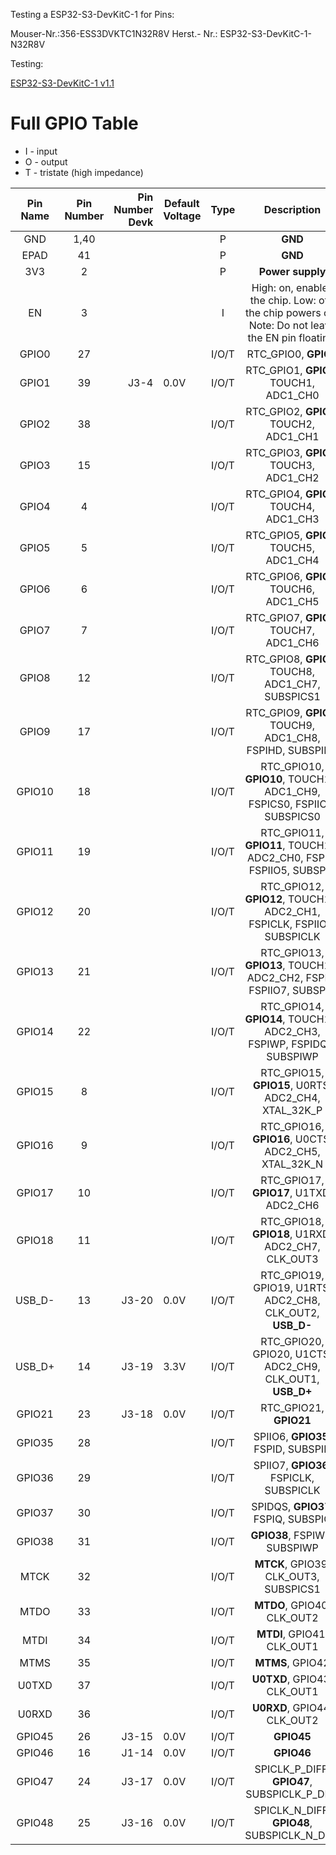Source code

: 

Testing a ESP32-S3-DevKitC-1 for Pins: 


Mouser-Nr.:356-ESS3DVKTC1N32R8V
Herst.- Nr.: ESP32-S3-DevKitC-1-N32R8V

Testing: 

[ESP32-S3-DevKitC-1 v1.1](https://docs.espressif.com/projects/esp-idf/en/latest/esp32s3/hw-reference/esp32s3/user-guide-devkitc-1.html)


# Full GPIO Table

- I - input
- O - output
- T - tristate (high impedance)

| Pin Name | Pin Number | Pin Number Devk  | Default Voltage |  Type |                                             Description                                            |
|:--------:|:----------:|-----------------:|-----------------|:-----:|:--------------------------------------------------------------------------------------------------:|
| GND      | 1,40       |                  |                 | P     | **GND**                                                                                            |
| EPAD     | 41         |                  |                 | P     | **GND**                                                                                            |
| 3V3      | 2          |                  |                 | P     | **Power supply**                                                                                   |
| EN       | 3          |                  |                 | I     | High: on, enables the chip. Low: off, the chip powers off. Note: Do not leave the EN pin floating. |
| GPIO0    | 27         |                  |                 | I/O/T | RTC_GPIO0, **GPIO0**                                                                               |
| GPIO1    | 39         | J3-4             | 0.0V            | I/O/T | RTC_GPIO1, **GPIO1**, TOUCH1, ADC1_CH0                                                             |
| GPIO2    | 38         |                  |                 | I/O/T | RTC_GPIO2, **GPIO2**, TOUCH2, ADC1_CH1                                                             |
| GPIO3    | 15         |                  |                 | I/O/T | RTC_GPIO3, **GPIO3**, TOUCH3, ADC1_CH2                                                             |
| GPIO4    | 4          |                  |                 | I/O/T | RTC_GPIO4, **GPIO4**, TOUCH4, ADC1_CH3                                                             |
| GPIO5    | 5          |                  |                 | I/O/T | RTC_GPIO5, **GPIO5**, TOUCH5, ADC1_CH4                                                             |
| GPIO6    | 6          |                  |                 | I/O/T | RTC_GPIO6, **GPIO6**, TOUCH6, ADC1_CH5                                                             |
| GPIO7    | 7          |                  |                 | I/O/T | RTC_GPIO7, **GPIO7**, TOUCH7, ADC1_CH6                                                             |
| GPIO8    | 12         |                  |                 | I/O/T | RTC_GPIO8, **GPIO8**, TOUCH8, ADC1_CH7, SUBSPICS1                                                  |
| GPIO9    | 17         |                  |                 | I/O/T | RTC_GPIO9, **GPIO9**, TOUCH9, ADC1_CH8, FSPIHD, SUBSPIHD                                           |
| GPIO10   | 18         |                  |                 | I/O/T | RTC_GPIO10, **GPIO10**, TOUCH10, ADC1_CH9, FSPICS0, FSPIIO4, SUBSPICS0                             |
| GPIO11   | 19         |                  |                 | I/O/T | RTC_GPIO11, **GPIO11**, TOUCH11, ADC2_CH0, FSPID, FSPIIO5, SUBSPID                                 |
| GPIO12   | 20         |                  |                 | I/O/T | RTC_GPIO12, **GPIO12**, TOUCH12, ADC2_CH1, FSPICLK, FSPIIO6, SUBSPICLK                             |
| GPIO13   | 21         |                  |                 | I/O/T | RTC_GPIO13, **GPIO13**, TOUCH13, ADC2_CH2, FSPIQ, FSPIIO7, SUBSPIQ                                 |
| GPIO14   | 22         |                  |                 | I/O/T | RTC_GPIO14, **GPIO14**, TOUCH14, ADC2_CH3, FSPIWP, FSPIDQS, SUBSPIWP                               |
| GPIO15   | 8          |                  |                 | I/O/T | RTC_GPIO15, **GPIO15**, U0RTS, ADC2_CH4, XTAL_32K_P                                                |
| GPIO16   | 9          |                  |                 | I/O/T | RTC_GPIO16, **GPIO16**, U0CTS, ADC2_CH5, XTAL_32K_N                                                |
| GPIO17   | 10         |                  |                 | I/O/T | RTC_GPIO17, **GPIO17**, U1TXD, ADC2_CH6                                                            |
| GPIO18   | 11         |                  |                 | I/O/T | RTC_GPIO18, **GPIO18**, U1RXD, ADC2_CH7, CLK_OUT3                                                  |
| USB_D-   | 13         | J3-20            | 0.0V            | I/O/T | RTC_GPIO19, GPIO19, U1RTS, ADC2_CH8, CLK_OUT2, **USB_D-**                                          |
| USB_D+   | 14         | J3-19            | 3.3V            | I/O/T | RTC_GPIO20, GPIO20, U1CTS, ADC2_CH9, CLK_OUT1, **USB_D+**                                          |
| GPIO21   | 23         | J3-18            | 0.0V            | I/O/T | RTC_GPIO21, **GPIO21**                                                                             |
| GPIO35   | 28         |                  |                 | I/O/T | SPIIO6, **GPIO35**, FSPID, SUBSPID                                                                 |
| GPIO36   | 29         |                  |                 | I/O/T | SPIIO7, **GPIO36**, FSPICLK, SUBSPICLK                                                             |
| GPIO37   | 30         |                  |                 | I/O/T | SPIDQS, **GPIO37**, FSPIQ, SUBSPIQ                                                                 |
| GPIO38   | 31         |                  |                 | I/O/T | **GPIO38**, FSPIWP, SUBSPIWP                                                                       |
| MTCK     | 32         |                  |                 | I/O/T | **MTCK**, GPIO39, CLK_OUT3, SUBSPICS1                                                              |
| MTDO     | 33         |                  |                 | I/O/T | **MTDO**, GPIO40, CLK_OUT2                                                                         |
| MTDI     | 34         |                  |                 | I/O/T | **MTDI**, GPIO41, CLK_OUT1                                                                         |
| MTMS     | 35         |                  |                 | I/O/T | **MTMS**, GPIO42                                                                                   |
| U0TXD    | 37         |                  |                 | I/O/T | **U0TXD**, GPIO43, CLK_OUT1                                                                        |
| U0RXD    | 36         |                  |                 | I/O/T | **U0RXD**, GPIO44, CLK_OUT2                                                                        |
| GPIO45   | 26         | J3-15            | 0.0V            | I/O/T | **GPIO45**                                                                                         |
| GPIO46   | 16         | J1-14            | 0.0V            | I/O/T | **GPIO46**                                                                                         |
| GPIO47   | 24         | J3-17            | 0.0V            | I/O/T | SPICLK_P_DIFF, **GPIO47**, SUBSPICLK_P_DIFF                                                        |
| GPIO48   | 25         | J3-16            | 0.0V            | I/O/T | SPICLK_N_DIFF, **GPIO48**, SUBSPICLK_N_DIFF                                                        |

### Work task
Please restate the data word for word, leaving out any picture it holds.

### Worked solution
Source code

: 

Testing a ESP32-S3-DevKitC-1 for Pins: 


Mouser-Nr.:356-ESS3DVKTC1N32R8V
Herst.- Nr.: ESP32-S3-DevKitC-1-N32R8V

Testing: 

[ESP32-S3-DevKitC-1 v1.1](https://docs.espressif.com/projects/esp-idf/en/latest/esp32s3/hw-reference/esp32s3/user-guide-devkitc-1.html)


# Full GPIO Table

- I - input
- O - output
- T - tristate (high impedance)

| Pin Name | Pin Number | Pin Number Devk  | Default Voltage |  Type |                                             Description                                            |
|:--------:|:----------:|-----------------:|-----------------|:-----:|:--------------------------------------------------------------------------------------------------:|
| GND      | 1,40       |                  |                 | P     | **GND**                                                                                            |
| EPAD     | 41         |                  |                 | P     | **GND**                                                                                            |
| 3V3      | 2          |                  |                 | P     | **Power supply**                                                                                   |
| EN       | 3          |                  |                 | I     | High: on, enables the chip. Low: off, the chip powers off. Note: Do not leave the EN pin floating. |
| GPIO0    | 27         |                  |                 | I/O/T | RTC_GPIO0, **GPIO0**                                                                               |
| GPIO1    | 39         | J3-4             | 0.0V            | I/O/T | RTC_GPIO1, **GPIO1**, TOUCH1, ADC1_CH0                                                             |
| GPIO2    | 38         |                  |                 | I/O/T | RTC_GPIO2, **GPIO2**, TOUCH2, ADC1_CH1                                                             |
| GPIO3    | 15         |                  |                 | I/O/T | RTC_GPIO3, **GPIO3**, TOUCH3, ADC1_CH2                                                             |
| GPIO4    | 4          |                  |                 | I/O/T | RTC_GPIO4, **GPIO4**, TOUCH4, ADC1_CH3                                                             |
| GPIO5    | 5          |                  |                 | I/O/T | RTC_GPIO5, **GPIO5**, TOUCH5, ADC1_CH4                                                             |
| GPIO6    | 6          |                  |                 | I/O/T | RTC_GPIO6, **GPIO6**, TOUCH6, ADC1_CH5                                                             |
| GPIO7    | 7          |                  |                 | I/O/T | RTC_GPIO7, **GPIO7**, TOUCH7, ADC1_CH6                                                             |
| GPIO8    | 12         |                  |                 | I/O/T | RTC_GPIO8, **GPIO8**, TOUCH8, ADC1_CH7, SUBSPICS1                                                  |
| GPIO9    | 17         |                  |                 | I/O/T | RTC_GPIO9, **GPIO9**, TOUCH9, ADC1_CH8, FSPIHD, SUBSPIHD                                           |
| GPIO10   | 18         |                  |                 | I/O/T | RTC_GPIO10, **GPIO10**, TOUCH10, ADC1_CH9, FSPICS0, FSPIIO4, SUBSPICS0                             |
| GPIO11   | 19         |                  |                 | I/O/T | RTC_GPIO11, **GPIO11**, TOUCH11, ADC2_CH0, FSPID, FSPIIO5, SUBSPID                                 |
| GPIO12   | 20         |                  |                 | I/O/T | RTC_GPIO12, **GPIO12**, TOUCH12, ADC2_CH1, FSPICLK, FSPIIO6, SUBSPICLK                             |
| GPIO13   | 21         |                  |                 | I/O/T | RTC_GPIO13, **GPIO13**, TOUCH13, ADC2_CH2, FSPIQ, FSPIIO7, SUBSPIQ                                 |
| GPIO14   | 22         |                  |                 | I/O/T | RTC_GPIO14, **GPIO14**, TOUCH14, ADC2_CH3, FSPIWP, FSPIDQS, SUBSPIWP                               |
| GPIO15   | 8          |                  |                 | I/O/T | RTC_GPIO15, **GPIO15**, U0RTS, ADC2_CH4, XTAL_32K_P                                                |
| GPIO16   | 9          |                  |                 | I/O/T | RTC_GPIO16, **GPIO16**, U0CTS, ADC2_CH5, XTAL_32K_N                                                |
| GPIO17   | 10         |                  |                 | I/O/T | RTC_GPIO17, **GPIO17**, U1TXD, ADC2_CH6                                                            |
| GPIO18   | 11         |                  |                 | I/O/T | RTC_GPIO18, **GPIO18**, U1RXD, ADC2_CH7, CLK_OUT3                                                  |
| USB_D-   | 13         | J3-20            | 0.0V            | I/O/T | RTC_GPIO19, GPIO19, U1RTS, ADC2_CH8, CLK_OUT2, **USB_D-**                                          |
| USB_D+   | 14         | J3-19            | 3.3V            | I/O/T | RTC_GPIO20, GPIO20, U1CTS, ADC2_CH9, CLK_OUT1, **USB_D+**                                          |
| GPIO21   | 23         | J3-18            | 0.0V            | I/O/T | RTC_GPIO21, **GPIO21**                                                                             |
| GPIO35   | 28         |                  |                 | I/O/T | SPIIO6, **GPIO35**, FSPID, SUBSPID                                                                 |
| GPIO36   | 29         |                  |                 | I/O/T | SPIIO7, **GPIO36**, FSPICLK, SUBSPICLK                                                             |
| GPIO37   | 30         |                  |                 | I/O/T | SPIDQS, **GPIO37**, FSPIQ, SUBSPIQ                                                                 |
| GPIO38   | 31         |                  |                 | I/O/T | **GPIO38**, FSPIWP, SUBSPIWP                                                                       |
| MTCK     | 32         |                  |                 | I/O/T | **MTCK**, GPIO39, CLK_OUT3, SUBSPICS1                                                              |
| MTDO     | 33         |                  |                 | I/O/T | **MTDO**, GPIO40, CLK_OUT2                                                                         |
| MTDI     | 34         |                  |                 | I/O/T | **MTDI**, GPIO41, CLK_OUT1                                                                         |
| MTMS     | 35         |                  |                 | I/O/T | **MTMS**, GPIO42                                                                                   |
| U0TXD    | 37         |                  |                 | I/O/T | **U0TXD**, GPIO43, CLK_OUT1                                                                        |
| U0RXD    | 36         |                  |                 | I/O/T | **U0RXD**, GPIO44, CLK_OUT2                                                                        |
| GPIO45   | 26         | J3-15            | 0.0V            | I/O/T | **GPIO45**                                                                                         |
| GPIO46   | 16         | J1-14            | 0.0V            | I/O/T | **GPIO46**                                                                                         |
| GPIO47   | 24         | J3-17            | 0.0V            | I/O/T | SPICLK_P_DIFF, **GPIO47**, SUBSPICLK_P_DIFF                                                        |
| GPIO48   | 25         | J3-16            | 0.0V            | I/O/T | SPICLK_N_DIFF, **GPIO48**, SUBSPICLK_N_DIFF                                                        |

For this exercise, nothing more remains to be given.